While we all sit back and watch the train wreck that is Greece prepare to default (or whatever posh name they will come up with in due course) the UK goes on happily borrowing money at the rate of £17.4 billion for the month. That’s £17,400,000,000 in a month. What’s concerning me is that servicing our debt now takes 8.5% of government spending. That’s more than the complete tax take from corporation tax (page 6 here). All I can say is that the future generations will not be pleased. I’m just a simple Average Joe but it really just doesn’t seem right asking children who are not yet born to pay for our lifestyle today.
As this all unfolds we’ve seen stock markets around the world decrease in price in recent times. I actually have no idea what moves prices (that’s why I don’t trade) but I can’t help feel that Greece is having a good impact but also we shouldn’t forget good news like this from China.
What I do know is that my Retirement Investing Today strategy has helped me out over this period. This is because in addition to a standard buy diversified asset types, hold, rebalance periodically, reduce risk as I age strategic asset allocation I also tactically alter my asset allocation based on the cyclically adjusted PE values (CAPE or PE10) of the S&P500 and the ASX200. To put some meaning behind this were I using just strategic asset allocations the total target equity (UK, Australia, International, Emerging Markets) allocation for my portfolio would be 61%. Currently because of the relatively high PE10’s the tactical portion of my portfolio forces this down to 54%. So with a falling market I am losing less than I would have otherwise. Of course I mustn’t forget the opposite occurs in a rising market.
With all that in mind it’s appropriate to update the FTSE 100 cyclically adjusted PE (FTSE 100 CAPE) which I show in my first chart today. As of the 01 June 2011 (all previous data points are from the first trading day of each month for consistency) we were sitting at 13.6 against a long run average (well since 1993) of 19.7. If I replace the 01 June price with the current price as I write this post of 5747.8 the PE10 lowers to 13.2. That is a long way below the 20th Percentile for the dataset of 16.3 while the 80th Percentile is 23.5. The correlation between the FTSE 100 PE10 and the Real (inflation adjusted by the CPI) FTSE 100 Price remains a strong 0.68. In comparison the PE ratio is sitting at 11.3.

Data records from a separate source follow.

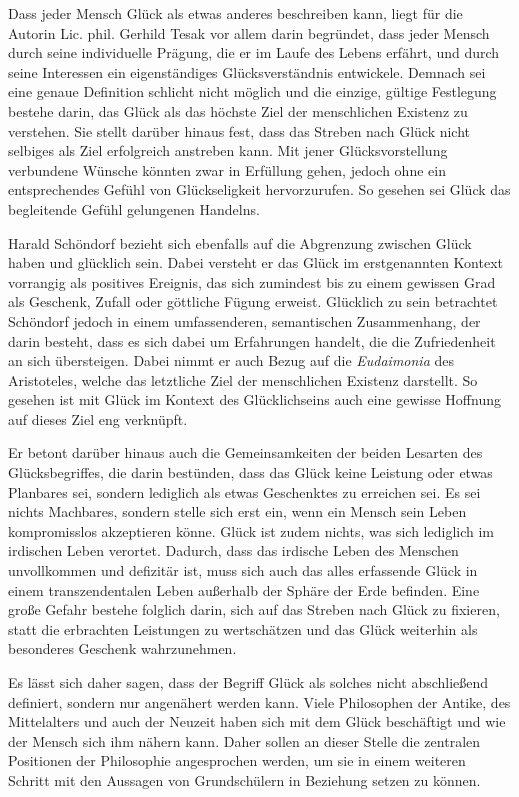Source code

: Dass jeder Mensch Glück als etwas anderes beschreiben kann, liegt für die Autorin Lic. phil. Gerhild Tesak vor allem  darin begründet, dass jeder Mensch durch seine individuelle Prägung, die er im Laufe des Lebens erfährt, und durch seine Interessen ein eigenständiges Glücksverständnis entwickele.
Demnach sei eine genaue Definition schlicht nicht möglich und die einzige, gültige Festlegung bestehe darin, das Glück als das höchste Ziel der menschlichen Existenz zu verstehen. 
 Sie stellt darüber hinaus fest, dass das Streben nach Glück nicht selbiges als Ziel erfolgreich anstreben kann. 
 Mit jener Glücksvorstellung verbundene Wünsche könnten zwar in Erfüllung gehen, jedoch ohne ein entsprechendes Gefühl von Glückseligkeit hervorzurufen\cite{GT16}.
 So gesehen sei Glück \glqq das begleitende Gefühl gelungenen Handelns\grqq.
 
Harald Schöndorf bezieht sich ebenfalls auf die Abgrenzung zwischen \glqq Glück haben\grqq{} und \glqq glücklich sein\grqq{}. 
Dabei versteht er das Glück im erstgenannten Kontext vorrangig als positives Ereignis, das sich \glqq zumindest bis zu einem gewissen Grad als Geschenk, Zufall oder göttliche Fügung erweist.\grqq{} 
Glücklich zu sein betrachtet Schöndorf jedoch in einem umfassenderen, semantischen Zusammenhang, der darin besteht, dass es sich dabei um Erfahrungen handelt, die die Zufriedenheit an sich übersteigen. 
Dabei nimmt er auch Bezug auf die \textit{Eudaimonia} des Aristoteles, welche das letztliche Ziel der menschlichen Existenz darstellt. 
So gesehen ist mit Glück im Kontext des \glqq Glücklichseins\grqq{} auch eine gewisse Hoffnung auf dieses Ziel eng verknüpft.

Er betont darüber hinaus auch die Gemeinsamkeiten der beiden Lesarten des Glücksbegriffes, die darin bestünden, dass das Glück keine Leistung oder etwas Planbares sei, sondern lediglich als etwas Geschenktes zu erreichen sei. 
Es sei nichts Machbares, sondern stelle sich erst ein, wenn ein Mensch sein Leben kompromisslos akzeptieren könne\cite[S.\,175]{WB13}.
Glück ist zudem nichts, was sich lediglich im irdischen Leben verortet. 
Dadurch, dass das irdische Leben des Menschen unvollkommen und defizitär ist, muss sich auch das alles erfassende Glück in einem transzendentalen Leben außerhalb der Sphäre der Erde befinden. 
Eine große Gefahr bestehe folglich darin, sich auf das Streben nach Glück zu fixieren, statt die erbrachten Leistungen zu wertschätzen und das Glück weiterhin als besonderes Geschenk wahrzunehmen\cite[S.\,175]{WB13}.

Es lässt sich daher sagen, dass der Begriff \glqq Glück\grqq{} als solches nicht abschließend definiert, sondern nur angenähert werden kann. 
Viele Philosophen der Antike, des Mittelalters und auch der Neuzeit haben sich mit dem Glück beschäftigt und wie der Mensch sich ihm nähern kann. 
Daher sollen an dieser Stelle die zentralen Positionen der Philosophie angesprochen werden, um sie in einem weiteren Schritt mit den Aussagen von Grundschülern in Beziehung setzen zu können.


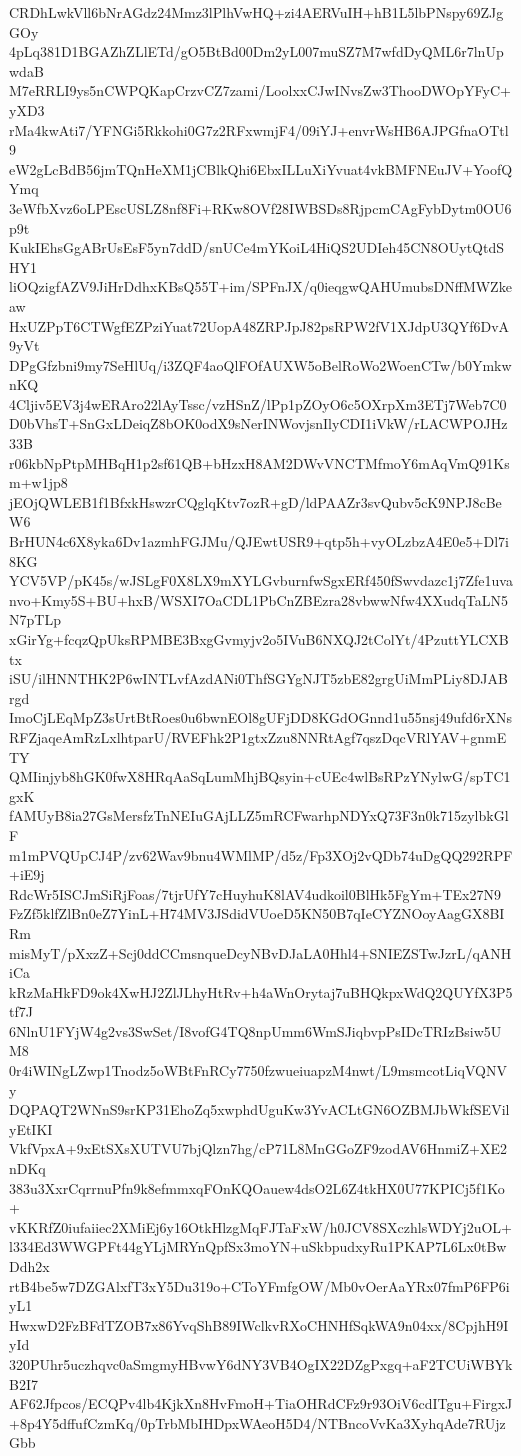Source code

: CRDhLwkVll6bNrAGdz24Mmz3lPlhVwHQ+zi4AERVuIH+hB1L5lbPNspy69ZJgGOy
4pLq381D1BGAZhZLlETd/gO5BtBd00Dm2yL007muSZ7M7wfdDyQML6r7lnUpwdaB
M7eRRLI9ys5nCWPQKapCrzvCZ7zami/LoolxxCJwINvsZw3ThooDWOpYFyC+yXD3
rMa4kwAti7/YFNGi5Rkkohi0G7z2RFxwmjF4/09iYJ+envrWsHB6AJPGfnaOTtl9
eW2gLcBdB56jmTQnHeXM1jCBlkQhi6EbxILLuXiYvuat4vkBMFNEuJV+YoofQYmq
3eWfbXvz6oLPEscUSLZ8nf8Fi+RKw8OVf28IWBSDs8RjpcmCAgFybDytm0OU6p9t
KukIEhsGgABrUsEsF5yn7ddD/snUCe4mYKoiL4HiQS2UDIeh45CN8OUytQtdSHY1
liOQzigfAZV9JiHrDdhxKBsQ55T+im/SPFnJX/q0ieqgwQAHUmubsDNffMWZkeaw
HxUZPpT6CTWgfEZPziYuat72UopA48ZRPJpJ82psRPW2fV1XJdpU3QYf6DvA9yVt
DPgGfzbni9my7SeHlUq/i3ZQF4aoQlFOfAUXW5oBelRoWo2WoenCTw/b0YmkwnKQ
4Cljiv5EV3j4wERAro22lAyTssc/vzHSnZ/lPp1pZOyO6c5OXrpXm3ETj7Web7C0
D0bVhsT+SnGxLDeiqZ8bOK0odX9sNerINWovjsnIlyCDI1iVkW/rLACWPOJHz33B
r06kbNpPtpMHBqH1p2sf61QB+bHzxH8AM2DWvVNCTMfmoY6mAqVmQ91Ksm+w1jp8
jEOjQWLEB1f1BfxkHswzrCQglqKtv7ozR+gD/ldPAAZr3svQubv5cK9NPJ8cBeW6
BrHUN4c6X8yka6Dv1azmhFGJMu/QJEwtUSR9+qtp5h+vyOLzbzA4E0e5+Dl7i8KG
YCV5VP/pK45s/wJSLgF0X8LX9mXYLGvburnfwSgxERf450fSwvdazc1j7Zfe1uva
nvo+Kmy5S+BU+hxB/WSXI7OaCDL1PbCnZBEzra28vbwwNfw4XXudqTaLN5N7pTLp
xGirYg+fcqzQpUksRPMBE3BxgGvmyjv2o5IVuB6NXQJ2tColYt/4PzuttYLCXBtx
iSU/ilHNNTHK2P6wINTLvfAzdANi0ThfSGYgNJT5zbE82grgUiMmPLiy8DJABrgd
ImoCjLEqMpZ3sUrtBtRoes0u6bwnEOl8gUFjDD8KGdOGnnd1u55nsj49ufd6rXNs
RFZjaqeAmRzLxlhtparU/RVEFhk2P1gtxZzu8NNRtAgf7qszDqcVRlYAV+gnmETY
QMIinjyb8hGK0fwX8HRqAaSqLumMhjBQsyin+cUEc4wlBsRPzYNylwG/spTC1gxK
fAMUyB8ia27GsMersfzTnNEIuGAjLLZ5mRCFwarhpNDYxQ73F3n0k715zylbkGlF
m1mPVQUpCJ4P/zv62Wav9bnu4WMlMP/d5z/Fp3XOj2vQDb74uDgQQ292RPF+iE9j
RdcWr5ISCJmSiRjFoas/7tjrUfY7cHuyhuK8lAV4udkoil0BlHk5FgYm+TEx27N9
FzZf5klfZlBn0eZ7YinL+H74MV3JSdidVUoeD5KN50B7qIeCYZNOoyAagGX8BIRm
misMyT/pXxzZ+Scj0ddCCmsnqueDcyNBvDJaLA0Hhl4+SNIEZSTwJzrL/qANHiCa
kRzMaHkFD9ok4XwHJ2ZlJLhyHtRv+h4aWnOrytaj7uBHQkpxWdQ2QUYfX3P5tf7J
6NlnU1FYjW4g2vs3SwSet/I8vofG4TQ8npUmm6WmSJiqbvpPsIDcTRIzBsiw5UM8
0r4iWINgLZwp1Tnodz5oWBtFnRCy7750fzwueiuapzM4nwt/L9msmcotLiqVQNVy
DQPAQT2WNnS9srKP31EhoZq5xwphdUguKw3YvACLtGN6OZBMJbWkfSEVilyEtIKI
VkfVpxA+9xEtSXsXUTVU7bjQlzn7hg/cP71L8MnGGoZF9zodAV6HnmiZ+XE2nDKq
383u3XxrCqrrnuPfn9k8efmmxqFOnKQOauew4dsO2L6Z4tkHX0U77KPICj5f1Ko+
vKKRfZ0iufaiiec2XMiEj6y16OtkHlzgMqFJTaFxW/h0JCV8SXczhlsWDYj2uOL+
l334Ed3WWGPFt44gYLjMRYnQpfSx3moYN+uSkbpudxyRu1PKAP7L6Lx0tBwDdh2x
rtB4be5w7DZGAlxfT3xY5Du319o+CToYFmfgOW/Mb0vOerAaYRx07fmP6FP6iyL1
HwxwD2FzBFdTZOB7x86YvqShB89IWclkvRXoCHNHfSqkWA9n04xx/8CpjhH9IyId
320PUhr5uczhqvc0aSmgmyHBvwY6dNY3VB4OgIX22DZgPxgq+aF2TCUiWBYkB2I7
AF62Jfpcos/ECQPv4lb4KjkXn8HvFmoH+TiaOHRdCFz9r93OiV6cdITgu+FirgxJ
+8p4Y5dffufCzmKq/0pTrbMbIHDpxWAeoH5D4/NTBncoVvKa3XyhqAde7RUjzGbb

My second chart shows that real earnings are doing nothing special and are running about on trend.
Finally as always I must point out that I am not yet using the FTSE 100 PE10 as a base for determining UK equity asset allocations and buy/sell decisions in my portfolio. This is because I believe that a dataset only going back to 1993 is not sufficient however over time as this dataset becomes more statistically significant I will at some stage switch to it. Today I am using the S&P 500 PE10 where I have data back to 1881 courtesy of Robert Shiller. Not perfect but I’m relying on the close correlation of Equity markets around the world.
As always do your own research.
Assumptions include:- May 2011 price is the 01 May 2011 market close.
- UK CPI inflation data from May and June 2011 are estimated.